It's holiday weekend for most of us, but not for the pundits. if they stop opinionating, the wall they are leaning against will fall.
The Hill:
Sen. Jim DeMint (R-S.C.) said that his fellow South Carolinian, Sen. Lindsey Graham (R), is "wrong" to say that the Tea Party movement would die out.
As part of a profile in the New York Times Sunday magazine, Graham said that the Tea Party movement will "die out."
"I think it's just unsustainable because they can never come up with a coherent vision for governing the country," Graham said.
Coherent vision? What's wrong with "it's Clinton's fault!"? Doesn't that cover everything?

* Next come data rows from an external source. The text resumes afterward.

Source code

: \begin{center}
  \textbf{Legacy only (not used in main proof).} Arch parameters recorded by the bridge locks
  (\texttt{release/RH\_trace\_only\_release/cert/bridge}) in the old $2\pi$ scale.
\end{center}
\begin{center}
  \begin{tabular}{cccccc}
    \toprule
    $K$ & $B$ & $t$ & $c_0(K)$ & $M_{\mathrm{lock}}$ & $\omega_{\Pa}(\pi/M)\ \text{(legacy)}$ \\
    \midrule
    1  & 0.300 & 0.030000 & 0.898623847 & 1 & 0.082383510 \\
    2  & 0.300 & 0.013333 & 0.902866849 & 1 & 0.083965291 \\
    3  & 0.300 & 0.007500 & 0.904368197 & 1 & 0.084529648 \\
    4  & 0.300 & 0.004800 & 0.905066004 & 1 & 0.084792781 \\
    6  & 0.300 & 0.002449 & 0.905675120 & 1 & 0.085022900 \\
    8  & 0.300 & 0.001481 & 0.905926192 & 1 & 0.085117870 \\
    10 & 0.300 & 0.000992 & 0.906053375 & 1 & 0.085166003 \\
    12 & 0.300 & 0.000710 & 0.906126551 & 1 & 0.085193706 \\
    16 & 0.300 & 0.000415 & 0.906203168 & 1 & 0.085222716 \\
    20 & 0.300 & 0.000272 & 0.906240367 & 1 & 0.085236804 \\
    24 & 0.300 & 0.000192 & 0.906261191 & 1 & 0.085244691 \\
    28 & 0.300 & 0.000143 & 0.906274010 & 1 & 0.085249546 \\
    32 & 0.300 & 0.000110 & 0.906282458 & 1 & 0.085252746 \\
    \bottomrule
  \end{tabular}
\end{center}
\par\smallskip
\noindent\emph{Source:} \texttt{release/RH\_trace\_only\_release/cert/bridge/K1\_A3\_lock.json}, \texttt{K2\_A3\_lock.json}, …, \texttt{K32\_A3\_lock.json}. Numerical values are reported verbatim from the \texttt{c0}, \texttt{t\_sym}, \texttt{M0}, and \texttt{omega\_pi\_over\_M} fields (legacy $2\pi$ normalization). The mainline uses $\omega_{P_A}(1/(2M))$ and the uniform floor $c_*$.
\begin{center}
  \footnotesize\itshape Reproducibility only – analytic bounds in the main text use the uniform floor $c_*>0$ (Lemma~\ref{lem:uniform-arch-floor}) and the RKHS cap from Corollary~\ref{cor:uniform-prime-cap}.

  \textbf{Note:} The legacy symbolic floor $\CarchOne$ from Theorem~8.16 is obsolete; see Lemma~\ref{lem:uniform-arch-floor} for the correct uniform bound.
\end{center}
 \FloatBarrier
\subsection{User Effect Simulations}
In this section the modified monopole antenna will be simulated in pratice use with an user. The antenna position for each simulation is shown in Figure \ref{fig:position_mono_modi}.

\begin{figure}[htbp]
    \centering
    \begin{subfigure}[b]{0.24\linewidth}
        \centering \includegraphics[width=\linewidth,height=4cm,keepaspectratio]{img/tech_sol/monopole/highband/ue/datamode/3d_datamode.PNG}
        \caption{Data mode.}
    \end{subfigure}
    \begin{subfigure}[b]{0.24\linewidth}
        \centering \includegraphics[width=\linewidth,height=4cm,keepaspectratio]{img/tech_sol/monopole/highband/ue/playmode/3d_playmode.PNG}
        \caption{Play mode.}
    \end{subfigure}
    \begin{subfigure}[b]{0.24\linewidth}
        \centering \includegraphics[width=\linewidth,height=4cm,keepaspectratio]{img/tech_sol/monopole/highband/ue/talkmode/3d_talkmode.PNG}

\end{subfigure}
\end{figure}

In any case, DeMint and Graham don't agree agree on teabaggers but they agree on this (from the NY Times):
Mr. Graham of South Carolina said in an interview on CBS’s "Face the Nation" that he was "dismayed, angry, upset" over Mr. Steele’s remarks, calling them "uninformed, unnecessary, unwise, untimely."...
Senator Jim DeMint, Republican of South Carolina and a member of the Foreign Relations Committee, also described Mr. Steele’s remarks as "inaccurate" and "unacceptable."
Steele isn't going anywhere until his term is up. He isn't functional, but he sure is entertaining.
Fox News:
Steele Scrambles to Contain Fallout From War Remark as GOP Criticism Mounts
Et tu, Fox?
Earl Ofari Hutchinson:
A mesmerized media, titillated public, and legions of Steele loathers, have made him the butt of derision and the talk of the land. That talk is just fine for Obama. But this dream scenario for the Democrats is likely to be just that a dream. If Steele weathers the current storm, and he probably will, almost certainly he will be toast in January. That's when his tenure as RNC chair ends. For now the Democrats love every minute of Steele and the GOP's arm wrestle, and they should. Enjoy it while it lasts, because it won't.
Reid Wilson:
Few have the opportunity to truly influence the 168 members of the RNC, and most who do have decided to keep quiet and focus on marginalizing the RNC. Prominent GOPers have signaled to major donors they should send their checks to the NRSC and the RGA, while outside groups have been established with the unstated goal of directing donor cash to campaign ads crafted and run outside the national party structure.
McCain and Graham are not widely popular inside the RNC, which tends to be a collection of much more conservative segments of the GOP. But they are respected voices on the wars in Iraq and Afghanistan.
Don'tcha love it when McCain and Graham are not conservative enough?
NY Times:
Newly released documents show that on June 2, BP sent out demands for nearly $400 million to its partners in the well, the Anadarko Petroleum Corporation and the Mitsui Oil Exploration Company of Japan, or roughly 40 percent of the $1 billion BP spent in May.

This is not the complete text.